Restiamo ancora in Borgogna per parlare di un tema finora solo sfiorato. Negli ultimi anni, specie quelli post-pandemia, è divenuto più difficile il reclutamento dei vendemmiatori, sempre più frequentemente provenienti dall’estero. Ora però è diventato un problema assai rilevante la mancanza di mano d’opera esperta per la cura dei vigneti, per la la taille, ma soprattutto per lavorare come trattoristi. Ne parla “Bourgogne Aujourd’hui” nella sezione “Entreprises”, dedicata ai problemi della filiera vitivinicola. Molte e diverse le cause di questa crescente penuria, che costringe i Domaines a operare con forze sottodimensionate rispetto alle necessità. Non si tratta solo di questioni di salario, anche se certo l’inflazione ha cominciato a mordere: al contrario, se in passato i salari erano effettivamente bassi, non è più questo il caso. Le assunzioni vanno a rilento (si calcola che manchino nella filiera almeno 700 posti perenni, in un settore con 4.000 imprese) e chi risponde alle offerte d’impiego, specie se con esperienze specifiche, spesso chiede remunerazioni impossibili, essendo comunque certo di trovare posto in altri Domaines in cui la necessità di reclutare sia più stringente. Ma la crescente distanza tra domanda e offerta è, secondo gli esperti, dovuta, oltre che alla minore attrattività del lavoro manuale e nei campi, soprattutto alla scarsa conoscenza del mondo vitivinicolo e delle opportunità professionali che esso offre. Ecco perché, già da qualche anno (dal 2020) è nato VITA Bourgogne, un programma di comunicazione e reclutamento sostenuto dalla filiera: su un apposito sito (vitabourgogne.com) sono riportate le diverse offerte corredate da apposite “fiches métier”, dettagliati profili delle diverse figure professionali, con le retribuzioni previste, diffuse anche via radio, reti sociali, affissioni.
Signori, si scende
Finalmente i prezzi delle bottiglie “iconiche” (Leroy, Rousseau o Coche-Dury in Borgogna, Rayas nel Rodano, ecc.) che avevano preso il volo nelle aste degli ultimi anni divenendo ormai irraggiungibili per i consumatori e i collezionisti anche di fascia alta, cominciano a calare, e la diminuzione, già anticipata da Liv-Ex comincia ad essere visibile agli osservatori, oltre naturalmente che agli operatori di settore. Ad esempio il barometro di Idealwine, nota maison di vendita online presente in 67 paesi in tutto il mondo, segnala la caduta, nel 2023, del 40% di Rayas , che scende dal ragguardevole prezzo di 1.502 euro del 2022 a quello pur sempre elevato di 904 euro. In discesa anche il Domaine Arnoux-Lachaux, letteralmente esploso lo scorso anno, che mostra un calo medio del 50% , e così anche le icone Leroy (-38%), Coche-Dury (-24%), Armand Rousseau (-22%).

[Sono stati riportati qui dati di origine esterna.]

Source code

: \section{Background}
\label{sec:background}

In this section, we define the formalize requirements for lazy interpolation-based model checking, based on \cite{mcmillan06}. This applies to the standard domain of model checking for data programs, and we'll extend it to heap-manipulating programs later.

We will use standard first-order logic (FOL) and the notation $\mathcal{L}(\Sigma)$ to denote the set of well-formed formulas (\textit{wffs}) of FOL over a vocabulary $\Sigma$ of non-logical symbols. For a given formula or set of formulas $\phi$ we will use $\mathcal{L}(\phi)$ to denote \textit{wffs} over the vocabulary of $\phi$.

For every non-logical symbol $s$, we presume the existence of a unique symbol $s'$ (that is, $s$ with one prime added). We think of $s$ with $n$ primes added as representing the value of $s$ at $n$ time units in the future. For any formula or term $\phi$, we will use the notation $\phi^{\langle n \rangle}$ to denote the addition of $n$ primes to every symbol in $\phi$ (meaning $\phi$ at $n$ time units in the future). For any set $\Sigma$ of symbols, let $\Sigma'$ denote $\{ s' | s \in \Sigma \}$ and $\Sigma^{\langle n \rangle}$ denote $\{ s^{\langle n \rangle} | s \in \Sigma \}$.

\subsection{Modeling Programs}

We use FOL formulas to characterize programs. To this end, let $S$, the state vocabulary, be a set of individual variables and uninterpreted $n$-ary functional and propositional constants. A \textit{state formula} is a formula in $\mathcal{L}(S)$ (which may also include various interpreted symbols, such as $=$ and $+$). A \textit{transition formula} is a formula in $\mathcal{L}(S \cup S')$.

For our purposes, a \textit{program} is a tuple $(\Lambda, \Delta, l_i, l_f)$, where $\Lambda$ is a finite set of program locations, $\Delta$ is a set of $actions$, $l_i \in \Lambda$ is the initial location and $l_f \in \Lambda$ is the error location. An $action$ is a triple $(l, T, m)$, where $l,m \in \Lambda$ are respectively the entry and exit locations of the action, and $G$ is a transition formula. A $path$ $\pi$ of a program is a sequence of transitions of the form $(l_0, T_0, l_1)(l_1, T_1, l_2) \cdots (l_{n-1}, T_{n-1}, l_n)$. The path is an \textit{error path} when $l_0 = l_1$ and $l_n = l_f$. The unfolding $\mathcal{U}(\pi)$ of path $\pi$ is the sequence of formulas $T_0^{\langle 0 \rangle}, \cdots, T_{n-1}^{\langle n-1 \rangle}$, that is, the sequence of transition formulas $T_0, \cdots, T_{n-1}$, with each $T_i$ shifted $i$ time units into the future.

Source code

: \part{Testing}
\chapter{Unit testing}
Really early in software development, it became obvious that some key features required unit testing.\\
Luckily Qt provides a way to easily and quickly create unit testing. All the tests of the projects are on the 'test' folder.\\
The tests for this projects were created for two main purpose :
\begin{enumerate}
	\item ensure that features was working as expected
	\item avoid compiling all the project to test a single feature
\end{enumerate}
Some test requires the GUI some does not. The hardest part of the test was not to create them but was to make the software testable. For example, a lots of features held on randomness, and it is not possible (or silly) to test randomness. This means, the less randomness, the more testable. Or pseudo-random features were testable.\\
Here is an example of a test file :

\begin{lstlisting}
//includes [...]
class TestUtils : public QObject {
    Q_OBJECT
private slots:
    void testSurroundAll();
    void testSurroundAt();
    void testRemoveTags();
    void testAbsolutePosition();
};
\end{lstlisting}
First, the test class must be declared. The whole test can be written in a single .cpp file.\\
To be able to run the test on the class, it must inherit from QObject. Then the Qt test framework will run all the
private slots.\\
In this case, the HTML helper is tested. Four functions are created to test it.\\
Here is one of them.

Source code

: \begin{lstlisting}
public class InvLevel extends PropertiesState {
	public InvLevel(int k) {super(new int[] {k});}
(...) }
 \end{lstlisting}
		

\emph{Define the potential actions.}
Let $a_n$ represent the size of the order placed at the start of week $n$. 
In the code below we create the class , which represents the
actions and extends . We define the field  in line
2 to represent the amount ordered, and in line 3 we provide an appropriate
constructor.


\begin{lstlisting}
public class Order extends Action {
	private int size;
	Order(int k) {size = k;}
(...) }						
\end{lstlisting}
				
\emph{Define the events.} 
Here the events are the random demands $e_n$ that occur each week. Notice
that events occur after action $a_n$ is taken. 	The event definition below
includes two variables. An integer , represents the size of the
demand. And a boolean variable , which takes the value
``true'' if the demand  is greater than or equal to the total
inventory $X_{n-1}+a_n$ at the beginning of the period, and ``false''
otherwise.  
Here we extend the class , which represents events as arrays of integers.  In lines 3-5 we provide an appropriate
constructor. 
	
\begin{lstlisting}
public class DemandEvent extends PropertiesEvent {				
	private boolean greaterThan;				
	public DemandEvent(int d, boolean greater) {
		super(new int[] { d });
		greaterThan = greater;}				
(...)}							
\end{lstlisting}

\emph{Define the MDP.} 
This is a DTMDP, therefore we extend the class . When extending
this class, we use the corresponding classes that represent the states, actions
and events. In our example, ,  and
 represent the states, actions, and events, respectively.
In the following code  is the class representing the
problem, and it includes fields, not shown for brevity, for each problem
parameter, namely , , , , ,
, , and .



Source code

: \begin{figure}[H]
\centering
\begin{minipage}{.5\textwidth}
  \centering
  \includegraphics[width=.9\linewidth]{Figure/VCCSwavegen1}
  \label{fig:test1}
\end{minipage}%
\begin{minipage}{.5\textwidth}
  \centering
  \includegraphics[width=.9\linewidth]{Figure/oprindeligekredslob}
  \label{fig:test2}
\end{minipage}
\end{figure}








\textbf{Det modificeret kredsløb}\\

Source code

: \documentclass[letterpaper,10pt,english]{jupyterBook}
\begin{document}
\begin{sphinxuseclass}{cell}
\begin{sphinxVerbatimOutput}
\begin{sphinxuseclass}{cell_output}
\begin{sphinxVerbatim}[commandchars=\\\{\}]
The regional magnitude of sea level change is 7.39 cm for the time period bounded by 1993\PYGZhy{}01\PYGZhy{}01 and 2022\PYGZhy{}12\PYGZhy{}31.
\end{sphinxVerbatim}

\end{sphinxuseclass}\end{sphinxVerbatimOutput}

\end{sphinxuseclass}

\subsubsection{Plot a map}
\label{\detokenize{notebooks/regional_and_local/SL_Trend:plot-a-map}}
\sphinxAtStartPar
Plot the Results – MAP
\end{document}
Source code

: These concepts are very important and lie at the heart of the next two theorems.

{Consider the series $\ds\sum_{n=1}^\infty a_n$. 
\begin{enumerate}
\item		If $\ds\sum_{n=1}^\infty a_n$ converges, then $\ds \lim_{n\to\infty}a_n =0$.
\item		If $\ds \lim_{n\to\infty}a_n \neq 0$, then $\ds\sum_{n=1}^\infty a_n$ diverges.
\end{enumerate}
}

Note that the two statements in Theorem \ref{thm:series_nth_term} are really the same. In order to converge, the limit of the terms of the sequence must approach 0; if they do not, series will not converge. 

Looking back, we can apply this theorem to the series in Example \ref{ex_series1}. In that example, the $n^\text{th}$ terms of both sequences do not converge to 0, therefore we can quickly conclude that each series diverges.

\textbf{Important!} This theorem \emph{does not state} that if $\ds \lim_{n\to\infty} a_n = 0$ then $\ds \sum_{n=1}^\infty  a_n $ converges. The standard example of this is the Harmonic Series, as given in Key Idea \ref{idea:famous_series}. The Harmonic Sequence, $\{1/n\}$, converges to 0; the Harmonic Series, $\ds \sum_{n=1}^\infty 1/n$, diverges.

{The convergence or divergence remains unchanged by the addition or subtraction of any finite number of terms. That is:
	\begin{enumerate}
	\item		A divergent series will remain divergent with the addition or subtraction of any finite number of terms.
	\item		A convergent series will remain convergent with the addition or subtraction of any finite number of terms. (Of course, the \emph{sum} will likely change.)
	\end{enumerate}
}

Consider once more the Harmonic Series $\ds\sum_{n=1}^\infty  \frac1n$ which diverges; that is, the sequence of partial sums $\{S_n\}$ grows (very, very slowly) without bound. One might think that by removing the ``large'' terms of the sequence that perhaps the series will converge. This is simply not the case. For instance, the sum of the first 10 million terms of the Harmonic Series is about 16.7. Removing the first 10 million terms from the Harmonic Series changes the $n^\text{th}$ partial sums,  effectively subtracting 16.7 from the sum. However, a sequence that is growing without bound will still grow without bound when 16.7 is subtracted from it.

Il calo, che per ora ha solo sfiorato in misura assai più timida il mondo dei consumatori “reali”, secondo Angélique de Lencquesaing, cofondatrice di Idealwine, è perfettamente allineato con l’ascesa dei tassi di interesse ed inflazione. Gli investitori hanno spostato il loro denaro sul vino, quale che fosse il prezzo , quando i tassi erano ancora bassi, raggiungendo la punta più alta nell’estate 2022, per poi calare già nell’autunno e proseguire la discesa nel 2023 e nel 2024. Mentre l’auspicabile discesa attesa dagli amatori di tutto il mondo resta per ora quasi invisibile , un buon segnale viene dalla Maison Drouhin di Beaune, che ha annunciato una riduzione media del 15% del prezzo dei suoi vini, allo scopo di favorire la loro accessibilità ai consumatori diretti, finora abbandonati al loro destino . Che sia benedetto!